Speculation is a definitive feature of contemporary life across the spheres of economy and politics. Since the early stages of nineteenth-century financialized capitalism, it has often been understood as a phantasmatic or parasitic logic driving the financial markets’ rapacious pursuits. But under the increasingly uncontrollable uncertainty of our financialized world, speculation also becomes a more productive mechanism to imagine community and collective coping with disorienting volatility. Speculation, in this sense, is not merely a symptom (as mainstream critiques in both economic and political theory often suggest) but a structure, something more foundational and generative. Therefore, it may also contain valuable answers to the financialization of modern life: if the only certainty about our future is its inherent indeterminacy, another future will always be possible, and fighting for it will never be futile. But how do economies and societies take up this challenge?

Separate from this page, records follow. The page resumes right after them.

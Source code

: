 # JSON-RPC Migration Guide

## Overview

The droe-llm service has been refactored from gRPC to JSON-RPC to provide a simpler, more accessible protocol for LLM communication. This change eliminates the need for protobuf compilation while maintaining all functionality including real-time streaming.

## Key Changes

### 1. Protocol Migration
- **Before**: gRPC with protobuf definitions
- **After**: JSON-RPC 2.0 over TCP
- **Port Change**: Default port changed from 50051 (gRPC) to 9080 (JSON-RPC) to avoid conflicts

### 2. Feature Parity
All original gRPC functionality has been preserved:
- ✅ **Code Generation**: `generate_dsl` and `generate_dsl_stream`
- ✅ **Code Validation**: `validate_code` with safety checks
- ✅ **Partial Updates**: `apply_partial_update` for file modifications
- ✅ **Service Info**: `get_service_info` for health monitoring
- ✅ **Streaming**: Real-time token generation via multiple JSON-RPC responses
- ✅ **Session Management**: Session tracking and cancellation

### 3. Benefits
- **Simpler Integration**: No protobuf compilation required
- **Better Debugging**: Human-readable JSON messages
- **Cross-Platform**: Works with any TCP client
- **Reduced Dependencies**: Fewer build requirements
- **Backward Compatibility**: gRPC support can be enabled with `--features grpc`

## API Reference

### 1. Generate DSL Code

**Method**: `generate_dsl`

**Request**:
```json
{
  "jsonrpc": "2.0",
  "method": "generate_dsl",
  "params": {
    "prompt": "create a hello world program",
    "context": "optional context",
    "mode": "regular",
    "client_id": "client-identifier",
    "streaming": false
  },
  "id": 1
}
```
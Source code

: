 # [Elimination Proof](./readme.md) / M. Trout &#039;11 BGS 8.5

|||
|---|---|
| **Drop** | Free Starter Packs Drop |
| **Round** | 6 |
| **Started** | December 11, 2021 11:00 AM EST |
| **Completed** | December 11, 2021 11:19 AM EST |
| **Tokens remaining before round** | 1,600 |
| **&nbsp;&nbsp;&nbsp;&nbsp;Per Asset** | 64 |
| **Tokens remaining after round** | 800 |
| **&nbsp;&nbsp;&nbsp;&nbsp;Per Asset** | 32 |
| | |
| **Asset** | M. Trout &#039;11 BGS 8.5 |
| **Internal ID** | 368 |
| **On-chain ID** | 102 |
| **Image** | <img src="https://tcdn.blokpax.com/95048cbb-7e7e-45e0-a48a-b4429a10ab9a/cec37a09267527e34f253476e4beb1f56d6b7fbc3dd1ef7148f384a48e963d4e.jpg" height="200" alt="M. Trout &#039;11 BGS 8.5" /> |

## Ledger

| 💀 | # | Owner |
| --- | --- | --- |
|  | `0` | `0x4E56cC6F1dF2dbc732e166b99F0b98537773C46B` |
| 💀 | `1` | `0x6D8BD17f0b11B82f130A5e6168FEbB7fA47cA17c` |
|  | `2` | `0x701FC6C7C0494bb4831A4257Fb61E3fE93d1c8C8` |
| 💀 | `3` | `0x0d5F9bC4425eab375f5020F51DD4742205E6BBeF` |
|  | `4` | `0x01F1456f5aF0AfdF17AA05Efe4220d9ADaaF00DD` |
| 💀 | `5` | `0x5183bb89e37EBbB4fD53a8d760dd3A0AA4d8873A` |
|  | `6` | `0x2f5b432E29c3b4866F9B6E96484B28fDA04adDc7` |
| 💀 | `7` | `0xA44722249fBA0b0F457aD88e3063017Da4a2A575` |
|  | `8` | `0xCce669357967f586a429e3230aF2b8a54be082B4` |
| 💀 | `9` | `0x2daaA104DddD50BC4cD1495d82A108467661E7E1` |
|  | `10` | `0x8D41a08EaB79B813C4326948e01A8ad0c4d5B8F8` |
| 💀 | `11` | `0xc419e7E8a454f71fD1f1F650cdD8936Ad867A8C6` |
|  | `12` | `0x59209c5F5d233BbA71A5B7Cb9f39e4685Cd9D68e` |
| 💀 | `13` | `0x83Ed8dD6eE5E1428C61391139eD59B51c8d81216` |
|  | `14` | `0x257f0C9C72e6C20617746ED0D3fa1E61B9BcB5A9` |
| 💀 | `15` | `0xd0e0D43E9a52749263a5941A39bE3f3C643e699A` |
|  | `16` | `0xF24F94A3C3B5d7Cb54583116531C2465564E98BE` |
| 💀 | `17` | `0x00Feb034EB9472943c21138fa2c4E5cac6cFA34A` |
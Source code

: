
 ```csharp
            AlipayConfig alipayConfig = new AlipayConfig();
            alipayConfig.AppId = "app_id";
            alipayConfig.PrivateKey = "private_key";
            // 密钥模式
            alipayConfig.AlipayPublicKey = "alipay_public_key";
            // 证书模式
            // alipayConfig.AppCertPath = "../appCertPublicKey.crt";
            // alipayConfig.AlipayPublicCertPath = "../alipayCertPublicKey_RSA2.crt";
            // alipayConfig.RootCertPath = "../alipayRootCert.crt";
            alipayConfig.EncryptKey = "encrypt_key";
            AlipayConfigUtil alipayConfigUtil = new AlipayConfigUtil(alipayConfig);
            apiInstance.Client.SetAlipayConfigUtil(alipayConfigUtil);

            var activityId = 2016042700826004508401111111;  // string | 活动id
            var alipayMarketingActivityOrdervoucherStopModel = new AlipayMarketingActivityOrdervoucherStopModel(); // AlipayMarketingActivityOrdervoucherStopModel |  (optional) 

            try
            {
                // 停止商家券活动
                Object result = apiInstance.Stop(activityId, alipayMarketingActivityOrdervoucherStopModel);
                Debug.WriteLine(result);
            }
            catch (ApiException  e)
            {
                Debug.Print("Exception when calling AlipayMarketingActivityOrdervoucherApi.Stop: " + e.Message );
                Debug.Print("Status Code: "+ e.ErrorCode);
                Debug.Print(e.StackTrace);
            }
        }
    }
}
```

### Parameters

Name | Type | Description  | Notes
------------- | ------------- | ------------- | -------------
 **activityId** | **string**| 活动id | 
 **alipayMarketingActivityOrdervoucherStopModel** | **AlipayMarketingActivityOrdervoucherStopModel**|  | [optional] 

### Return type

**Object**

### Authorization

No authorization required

This proposition has implications for how we might rethink the political use of speculation. Speculation can be a weapon mobilized not only against (neo)liberal democracy (for example, in the case of nativist conspiracists and right-wing populists), but against finance itself: as an instrument for orienting a radical collective imagination toward more inclusive myths and future narratives that help those in the margins of capitalist society resist the logic of capital. As such, speculation should also be understood as a field of action that may enable movements to challenge the paradigm from which they emerge, by encouraging us to figuring out who we are and who we can be in the face of radical uncertainty. How can we envision resistance in the sense of genuinely alternative life patterns, capable of defeating the oppressive forces of finance capitalism? What are forms of struggle and subjectivity that exceed the set menus of political choices offered by neoliberal risk management? How can the communities formed under the fog enveloping homo speculans nurture such alternatives? And, finally, how can the necessity of imagining the future without access to adequate resources become an instrument for overturning the conditions producing financialization in the first place?
We may call these types of radical and progressive speculation “counter-speculation”: collective political action to pursue solidarity amid uncertainty. Today we find the traces of counter-speculation when groups that are traditionally subjected to the speculative violence of finance (women, racialized, and queer people) rise to wage their own bets on the future. In doing so, they reimagine that future. As new speculative communities emerge from the allegedly invincible “There Is No Alternative” doctrine, the challenge for progressive movements will be learning to occupy this new uncharted territory of possibility. We can expose the nefarious forces of exclusionary ignorance while finding ways to retain trust in a shared reality. Better yet, we can acknowledge that such a shared reality contains the myths of our own making.